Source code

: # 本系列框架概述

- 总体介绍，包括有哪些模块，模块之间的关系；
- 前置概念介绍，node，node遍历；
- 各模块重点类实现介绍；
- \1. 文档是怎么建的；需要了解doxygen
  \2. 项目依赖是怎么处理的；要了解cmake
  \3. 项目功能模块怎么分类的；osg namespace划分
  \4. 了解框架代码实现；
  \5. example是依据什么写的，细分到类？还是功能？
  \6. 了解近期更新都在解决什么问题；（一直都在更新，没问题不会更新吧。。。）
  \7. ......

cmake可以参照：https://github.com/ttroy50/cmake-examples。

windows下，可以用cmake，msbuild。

◆ DIRECTIONS
Please reproduce each entry above exactly as it reads.

◆ RESPONSE TO THE EXERCISE
Source code

: # 本系列框架概述

- 总体介绍，包括有哪些模块，模块之间的关系；
- 前置概念介绍，node，node遍历；
- 各模块重点类实现介绍；
- \1. 文档是怎么建的；需要了解doxygen
  \2. 项目依赖是怎么处理的；要了解cmake
  \3. 项目功能模块怎么分类的；osg namespace划分
  \4. 了解框架代码实现；
  \5. example是依据什么写的，细分到类？还是功能？
  \6. 了解近期更新都在解决什么问题；（一直都在更新，没问题不会更新吧。。。）
  \7. ......

cmake可以参照：https://github.com/ttroy50/cmake-examples。

windows下，可以用cmake，msbuild。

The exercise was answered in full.